High - Significant impact on productivity
Performance and speed
With indexed transcript references:
At step 4, Claude sees [transcript:lines 847-1023] in the compacted summary, reads just those 177 lines from the transcript on disk, recovers the exact markup, and answers accurately. No re-paste, no guessing, no wasted tokens. The session continues as if compaction never happened.
Technical considerations:
The transcript already persists at ~/.claude/projects// — no new storage mechanism needed. This proposal adds metadata to the compaction summary, not infrastructure.
Implementation scope is a modification to the compaction summarizer: emit summary lines with [transcript:lines X-Y] annotations, plus a recovery mechanism (file read with line offset) Claude can invoke on demand.
Token cost is zero until recovery is triggered, and surgical when it is — only the specific compressed chunk gets loaded, not the full transcript.
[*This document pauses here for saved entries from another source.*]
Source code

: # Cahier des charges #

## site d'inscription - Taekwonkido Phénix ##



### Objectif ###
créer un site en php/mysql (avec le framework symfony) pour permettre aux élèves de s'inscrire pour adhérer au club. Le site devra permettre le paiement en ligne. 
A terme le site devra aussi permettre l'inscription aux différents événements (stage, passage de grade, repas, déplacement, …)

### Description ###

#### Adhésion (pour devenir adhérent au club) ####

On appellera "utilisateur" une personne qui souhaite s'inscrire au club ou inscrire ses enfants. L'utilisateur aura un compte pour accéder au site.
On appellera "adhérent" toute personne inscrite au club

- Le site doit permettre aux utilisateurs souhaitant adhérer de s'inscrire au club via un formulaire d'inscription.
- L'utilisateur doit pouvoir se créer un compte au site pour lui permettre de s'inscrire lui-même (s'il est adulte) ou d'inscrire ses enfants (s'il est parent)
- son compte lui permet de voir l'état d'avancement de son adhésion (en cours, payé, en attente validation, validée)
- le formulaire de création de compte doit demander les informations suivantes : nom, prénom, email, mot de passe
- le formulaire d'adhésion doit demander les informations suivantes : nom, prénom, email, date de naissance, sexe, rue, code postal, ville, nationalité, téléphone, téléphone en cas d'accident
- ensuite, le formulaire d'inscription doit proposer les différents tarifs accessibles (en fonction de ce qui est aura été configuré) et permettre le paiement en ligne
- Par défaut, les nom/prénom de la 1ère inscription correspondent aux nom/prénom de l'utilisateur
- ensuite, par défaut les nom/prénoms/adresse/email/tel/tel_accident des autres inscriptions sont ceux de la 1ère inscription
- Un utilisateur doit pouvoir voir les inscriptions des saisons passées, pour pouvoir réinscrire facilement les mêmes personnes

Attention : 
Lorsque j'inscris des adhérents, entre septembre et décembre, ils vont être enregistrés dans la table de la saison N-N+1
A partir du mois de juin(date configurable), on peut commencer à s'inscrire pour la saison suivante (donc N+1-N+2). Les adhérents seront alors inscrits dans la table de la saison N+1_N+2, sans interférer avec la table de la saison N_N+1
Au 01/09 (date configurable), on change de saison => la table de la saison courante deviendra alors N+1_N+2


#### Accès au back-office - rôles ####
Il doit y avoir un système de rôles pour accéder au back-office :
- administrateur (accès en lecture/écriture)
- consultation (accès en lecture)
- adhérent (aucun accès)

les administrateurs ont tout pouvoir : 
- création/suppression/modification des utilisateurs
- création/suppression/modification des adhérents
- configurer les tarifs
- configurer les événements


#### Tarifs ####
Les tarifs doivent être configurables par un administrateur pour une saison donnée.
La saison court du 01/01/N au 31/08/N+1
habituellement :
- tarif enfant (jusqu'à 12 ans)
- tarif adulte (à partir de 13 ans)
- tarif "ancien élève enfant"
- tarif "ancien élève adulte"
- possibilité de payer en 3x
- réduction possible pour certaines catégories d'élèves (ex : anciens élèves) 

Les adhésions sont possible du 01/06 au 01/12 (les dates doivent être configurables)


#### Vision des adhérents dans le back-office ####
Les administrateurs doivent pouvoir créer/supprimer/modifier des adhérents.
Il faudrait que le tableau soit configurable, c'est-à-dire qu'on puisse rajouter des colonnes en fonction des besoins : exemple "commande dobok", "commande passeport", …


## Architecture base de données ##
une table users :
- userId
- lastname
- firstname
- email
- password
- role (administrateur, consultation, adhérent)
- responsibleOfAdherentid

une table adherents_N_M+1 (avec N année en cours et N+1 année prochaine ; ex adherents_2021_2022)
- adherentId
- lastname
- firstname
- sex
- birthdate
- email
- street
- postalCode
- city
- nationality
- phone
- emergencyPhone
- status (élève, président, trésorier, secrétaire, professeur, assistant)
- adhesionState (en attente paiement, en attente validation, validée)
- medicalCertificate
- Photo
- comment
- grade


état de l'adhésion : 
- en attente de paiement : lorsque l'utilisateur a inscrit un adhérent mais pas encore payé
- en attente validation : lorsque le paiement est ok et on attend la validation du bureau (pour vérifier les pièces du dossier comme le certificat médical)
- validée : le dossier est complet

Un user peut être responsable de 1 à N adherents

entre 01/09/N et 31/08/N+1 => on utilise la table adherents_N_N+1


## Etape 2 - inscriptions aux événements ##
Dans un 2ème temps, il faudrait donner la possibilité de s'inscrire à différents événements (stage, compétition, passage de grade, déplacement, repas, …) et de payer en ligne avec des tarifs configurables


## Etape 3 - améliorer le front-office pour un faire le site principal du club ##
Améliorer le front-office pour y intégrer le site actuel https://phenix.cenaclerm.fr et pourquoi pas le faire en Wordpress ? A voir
Related issues (demand evidence):
At least 8 open bugs trace back to this same root cause — compaction summaries with no back-reference to source:
#1534, #3021, #10960, #13919, #14968, #19888, #21105, #23620
Related feature requests (differentiation):
Phase 2 extension (not the core ask, but worth noting): The same indexed mechanism generalizes across session transcripts for cross-session recovery. Default to current session lookup; prompt the user before searching prior sessions. Same architecture, wider scope.